By Stefano Gennarini, J.D. | October 21, 2014

Rashida Manjoo, UN special rapporteur on violence against women, just held a side event at UN headquarters where she made some very interesting suggestions about current efforts to tackle violence against women.

She said that the use of  “gender-based” violence is not good because it distracts from violence against women. The term is broad and vague, and takes away the focus from chronic of violence against women to something that is not even quite clear. Western countries prefer using gender based vviolence because it is flexible and moldable to include notions such as sexual orientation and gender identity.

Inversely, “intimate partner” violence, is too narrow, and does not capture all the violations against women that take place in the domestic setting. Manjoo said most of the violence against women takes place in the domestic setting. Therefore focusing on “domestic violence in preferable.”

She also said that focusing on the very specific setting of “conflict and post-conflict” situations is not helpful because it detracts from the pervasive everyday violence that takes place against women.
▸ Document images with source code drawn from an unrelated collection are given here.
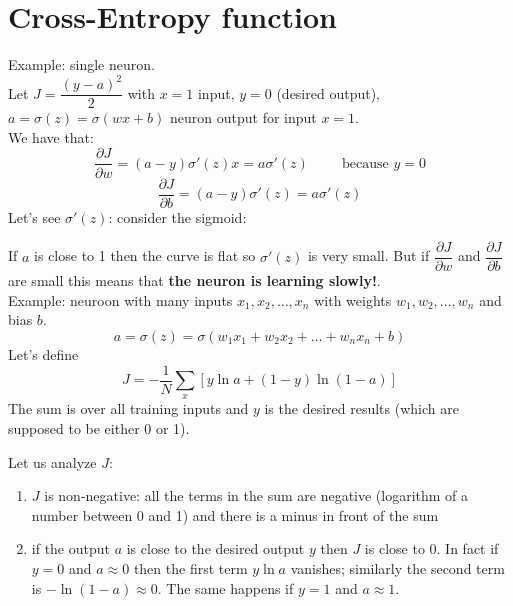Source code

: \section{Cross-Entropy function}
Example: single neuron.\\
Let $J = \dfrac{(y-a)^2}{2}$ with $x=1$ input, $y=0$ (desired output), $a = \sigma(z) = \sigma(wx + b)$ neuron output for input $x=1$.\\

We have that:
\[
    \dfrac{\partial J}{\partial w} = (a-y)\sigma'(z)x = a\sigma'(z) \hspace{1cm} \text{because } y=0    
\]
\[
    \dfrac{\partial J}{\partial b} = (a-y)\sigma'(z) = a\sigma'(z) 
\]
Let's see $\sigma'(z)$: consider the sigmoid:\\
\begin{center}
\end{center}

If $a$ is close to 1 then the curve is flat so $\sigma'(z)$ is very small. But if $\dfrac{\partial J}{\partial w}$ and $\dfrac{\partial J}{\partial b} $ are small this means that \textbf{the neuron is learning slowly!}.\\

Example: neuroon with many inputs $x_1, x_2, \dots, x_n$ with weights $w_1, w_2, \dots, w_n$ and bias $b$.\\
\[
    a = \sigma(z) = \sigma(w_1x_1 + w_2x_2 + \dots + w_nx_n + b)    
\]
Let's define
\[
    J = -\dfrac{1}{N}\sum_x \left[y\ln a + (1-y)\ln(1-a)\right]   
\]
The sum is over all training inputs and $y$ is the desired results (which are supposed to be either 0 or 1).

Let us analyze $J$:
\begin{enumerate}[i]
    \item $J$ is non-negative: all the terms in the sum are negative (logarithm of a number between 0 and 1) and there is a minus in front of the sum
    \item if the output $a$ is close to the desired output $y$ then $J$ is close to 0. In fact if $y=0$ and $a\approx 0$ then the first term $y \ln a$ vanishes; similarly the second term is $-\ln (1-a) \approx 0$. The same happens if $y=1$ and $a\approx 1$.
\end{enumerate}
It directs funding and efforts to only those situations, hurting other broader efforts against VAW.

This bears directly on the ongoing negotiations on the resolution on Violence Against Women in the 3d committee of the GA. Negotiators will get the message.

Manjoo’s opinion on other matters is entirely controversial. She has been a big proponent of UN bureaucrats promoting LGBT rights even though there is no UN mandate to do so. She supports the notion that complete abortion bans, and certain restrictions on abortion are human rights violations. And she spews vitriol against patriarchy, religion, culture and tradition.